Pundit and Pee Wee Herman impressionist Tucker Carlson recently got blogger and CJSD commenter Chuckles fired. Why? Because Chuckles mentioned Carlson came into the video store where Chuckles worked and because Chuckles did not threaten to do anything with Carlson’s personal information.
We here at CJSD Enterprises suspect Carlson interpreted Chuckles' non-threat as a threat because, as a conservative, Carlson becomes confused when people are telling the truth.
What else do we suspect* about Tucker Carlson?
12) In a fit of jealous rage, he once boiled George Will’s rabbit.
11) Wet himself when Bush threatened to "put that bowtie where the sun don't shine" after 1999 interview.
10) Frequently reenacted the Clinton-Lewinsky scandal with Paul Begala, with Carlson playing Monica.
9) Abhors all men who have bigger wangs than him, therefore abhorring all men.
8) Chopped down his father’s cherry tree and then immediately blamed "illegals from Puerto Rico."
7) Became a vampire when he left his bedroom window open for Robert Novak.
6) With each petty deed he does, a painting in his attic changes to show him shaking hands with prominent Democrats.
5) His bitterness and pettiness stem from being shrunk to miniature size during a childhood chocolate factory accident.
4) Now wears a bow tie on something else.
3) Will do anything for a tenth of a Nielson point.
2) Heir to the vast Massingill fortune.
1) Favorite movie: Dick.
*Disclaimer: all allegations, implications, and allusions regarding Tucker Carlson, however likely or probable, are fictitious creations of CJSD Enterprises and her sister companies: BET Entertainment, Sassypants, Inc., and Profane Existence Productions.

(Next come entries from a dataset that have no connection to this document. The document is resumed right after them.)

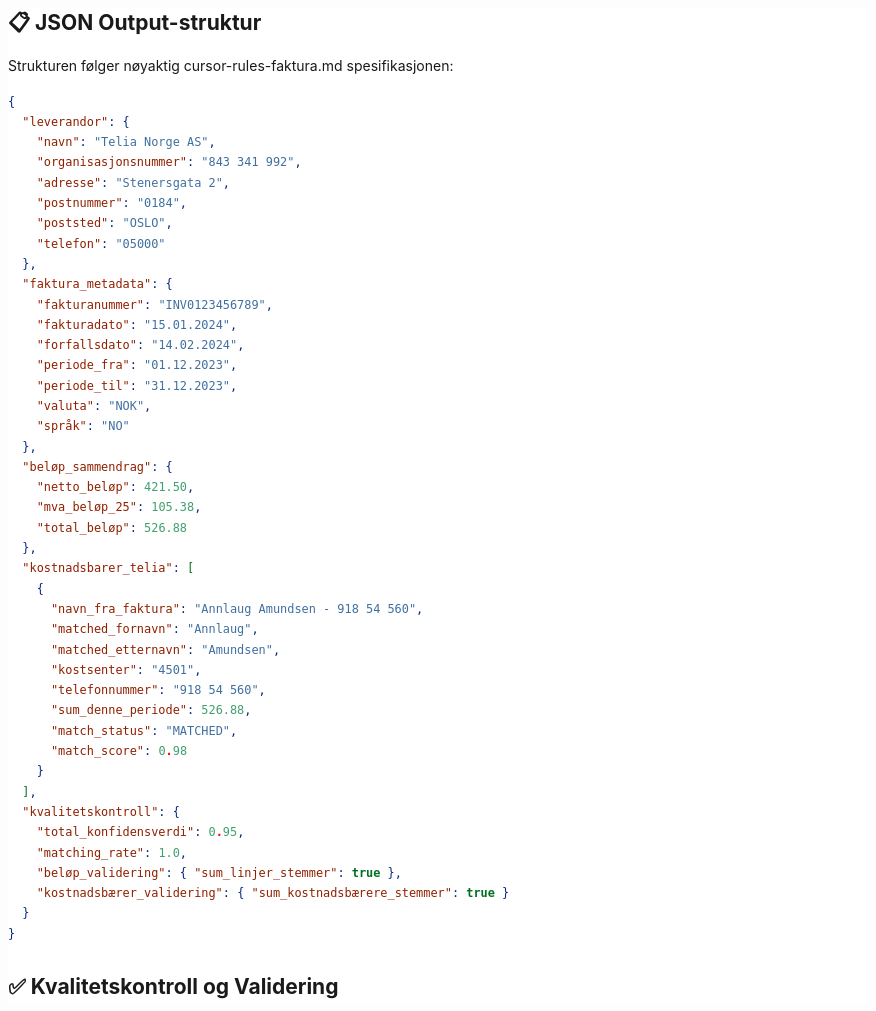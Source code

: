 ## 📋 JSON Output-struktur

Strukturen følger nøyaktig cursor-rules-faktura.md spesifikasjonen:

```json
{
  "leverandor": {
    "navn": "Telia Norge AS",
    "organisasjonsnummer": "843 341 992",
    "adresse": "Stenersgata 2",
    "postnummer": "0184", 
    "poststed": "OSLO",
    "telefon": "05000"
  },
  "faktura_metadata": {
    "fakturanummer": "INV0123456789",
    "fakturadato": "15.01.2024",
    "forfallsdato": "14.02.2024",
    "periode_fra": "01.12.2023",
    "periode_til": "31.12.2023",
    "valuta": "NOK",
    "språk": "NO"
  },
  "beløp_sammendrag": {
    "netto_beløp": 421.50,
    "mva_beløp_25": 105.38,
    "total_beløp": 526.88
  },
  "kostnadsbarer_telia": [
    {
      "navn_fra_faktura": "Annlaug Amundsen - 918 54 560",
      "matched_fornavn": "Annlaug",
      "matched_etternavn": "Amundsen",
      "kostsenter": "4501",
      "telefonnummer": "918 54 560",
      "sum_denne_periode": 526.88,
      "match_status": "MATCHED",
      "match_score": 0.98
    }
  ],
  "kvalitetskontroll": {
    "total_konfidensverdi": 0.95,
    "matching_rate": 1.0,
    "beløp_validering": { "sum_linjer_stemmer": true },
    "kostnadsbærer_validering": { "sum_kostnadsbærere_stemmer": true }
  }
}
```

## ✅ Kvalitetskontroll og Validering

Every post, word, letter, and pixel on this alleged blog are works of satire, in case the blog name didn't give it away. All legal actions and queries should be filed quid pro epsilon plurum up your bottom.
11 comments:
He's a lewdatural podiatrist.
And his mother smelt of elderberries.
He once claimed 'privilege of peerage' to an entire fourth grade class.

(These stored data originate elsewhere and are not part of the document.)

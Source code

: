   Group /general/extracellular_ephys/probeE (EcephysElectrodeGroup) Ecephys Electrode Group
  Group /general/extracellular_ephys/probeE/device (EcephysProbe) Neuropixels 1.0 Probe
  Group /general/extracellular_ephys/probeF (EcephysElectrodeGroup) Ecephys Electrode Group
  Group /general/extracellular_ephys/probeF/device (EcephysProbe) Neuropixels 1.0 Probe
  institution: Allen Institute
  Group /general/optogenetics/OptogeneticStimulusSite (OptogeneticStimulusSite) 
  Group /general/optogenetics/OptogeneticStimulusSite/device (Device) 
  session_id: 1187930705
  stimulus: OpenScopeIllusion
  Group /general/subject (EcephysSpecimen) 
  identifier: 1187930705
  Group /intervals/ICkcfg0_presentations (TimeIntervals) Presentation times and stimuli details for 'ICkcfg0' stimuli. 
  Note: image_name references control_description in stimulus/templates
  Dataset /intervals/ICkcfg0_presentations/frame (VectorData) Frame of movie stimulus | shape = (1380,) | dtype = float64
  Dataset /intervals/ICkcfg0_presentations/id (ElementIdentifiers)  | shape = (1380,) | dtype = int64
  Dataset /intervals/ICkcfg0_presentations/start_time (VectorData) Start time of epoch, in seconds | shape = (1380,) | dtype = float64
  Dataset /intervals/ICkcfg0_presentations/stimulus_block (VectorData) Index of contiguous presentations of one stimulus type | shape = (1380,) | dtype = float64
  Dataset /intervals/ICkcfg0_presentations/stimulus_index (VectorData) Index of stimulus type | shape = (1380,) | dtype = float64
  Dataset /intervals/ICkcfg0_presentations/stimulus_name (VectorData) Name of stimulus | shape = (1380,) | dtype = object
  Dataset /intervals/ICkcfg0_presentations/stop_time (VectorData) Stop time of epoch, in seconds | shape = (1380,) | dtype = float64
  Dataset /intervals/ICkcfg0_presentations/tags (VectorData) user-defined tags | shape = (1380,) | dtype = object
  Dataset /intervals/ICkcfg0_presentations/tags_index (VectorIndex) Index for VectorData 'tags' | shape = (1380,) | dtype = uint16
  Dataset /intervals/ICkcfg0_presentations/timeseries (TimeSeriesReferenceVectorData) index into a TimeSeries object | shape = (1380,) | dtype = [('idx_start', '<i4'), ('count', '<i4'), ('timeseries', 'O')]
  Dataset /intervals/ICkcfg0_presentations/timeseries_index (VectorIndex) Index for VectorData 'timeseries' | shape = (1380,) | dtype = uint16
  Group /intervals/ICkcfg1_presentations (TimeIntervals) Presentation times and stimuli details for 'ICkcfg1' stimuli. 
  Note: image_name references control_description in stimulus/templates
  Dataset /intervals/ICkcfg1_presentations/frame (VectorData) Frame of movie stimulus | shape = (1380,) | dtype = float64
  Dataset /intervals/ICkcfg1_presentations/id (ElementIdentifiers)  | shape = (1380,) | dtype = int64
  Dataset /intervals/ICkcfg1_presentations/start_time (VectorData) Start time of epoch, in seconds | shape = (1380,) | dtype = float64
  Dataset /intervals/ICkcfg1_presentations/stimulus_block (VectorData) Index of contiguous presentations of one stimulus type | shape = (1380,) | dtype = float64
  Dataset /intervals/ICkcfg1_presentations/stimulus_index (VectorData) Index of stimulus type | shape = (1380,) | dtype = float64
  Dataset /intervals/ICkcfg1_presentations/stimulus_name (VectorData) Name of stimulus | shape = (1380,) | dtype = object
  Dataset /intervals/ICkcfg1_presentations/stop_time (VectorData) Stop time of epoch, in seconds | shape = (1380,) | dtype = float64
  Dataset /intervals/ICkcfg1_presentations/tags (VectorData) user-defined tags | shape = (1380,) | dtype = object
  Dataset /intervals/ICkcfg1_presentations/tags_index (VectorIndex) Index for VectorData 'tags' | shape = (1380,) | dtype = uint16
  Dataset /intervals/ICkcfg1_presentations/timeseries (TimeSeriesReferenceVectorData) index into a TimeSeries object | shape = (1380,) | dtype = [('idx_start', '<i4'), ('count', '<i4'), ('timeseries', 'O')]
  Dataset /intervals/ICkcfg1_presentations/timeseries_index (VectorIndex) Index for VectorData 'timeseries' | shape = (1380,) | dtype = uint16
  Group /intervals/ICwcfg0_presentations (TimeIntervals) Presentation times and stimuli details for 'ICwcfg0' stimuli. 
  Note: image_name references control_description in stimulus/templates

...we suspect Tucker Carlson was instrumental in Bill Gates plan to enslave the entire world using Windows implants directly installed into our pineal glands.
Fortunately, the plot was foiled by Dr. Hunter Thompson (due to his intense interest in PURE pineal extract). Unfortunately, the Good Doctor gave his life for this interference; a debt which goes largely unrealized by the populace.
Suffice to say, Vista remains unrealized in Redmond.
that privilege of peerage comment up there?
It included the class hamster.
teh, the Swanson's dinner was a nice touch.
Billy, way to bring it!
Trevor, he didn't actually say that, but referred to Puerto Ricans as immigrants.
I like you, I really like you!
He has a giant teddy bear named Jeanne Kirkpatrick. Local retailer "The Love Shack" will neither confirm nor deny certain "alterations" made to said bear.
Could it be that after he left the story with his WASPy woman she turned to ole Tuckbag and said,
"I like the way that man handles videos."
Store -- not story!!
Man, I am sooo sick this week. I really need to get this sinus infection cleared up so I can just mispell on the Internets.
Apropos of this "waspish" character, I wonder if the woman in question is not, in fact, his missus (PLEASE NOTE: THIS IS RAMPANT AND UNFOUNDED SPECULATION AND HAS NO BASIS IN FACT AND IS GUARANTEED TO BE INACCURATE. AS SUCH, IT DOES NOT CONSTITUE LIBEL, DEFAMATION, OR EMOTIONAL HARDSHIP. EXCEPT YOU'RE STILL A COBAG) and that Chuckie blew his cover.
Of course, bringing this to the attention of the huddled masses probably didn't help, but since when has a pundit worried about consequences?
1x) that when he tries to translate descartes' famous quote, he can't get beyond the first letter(or word if you're into the whole french thing).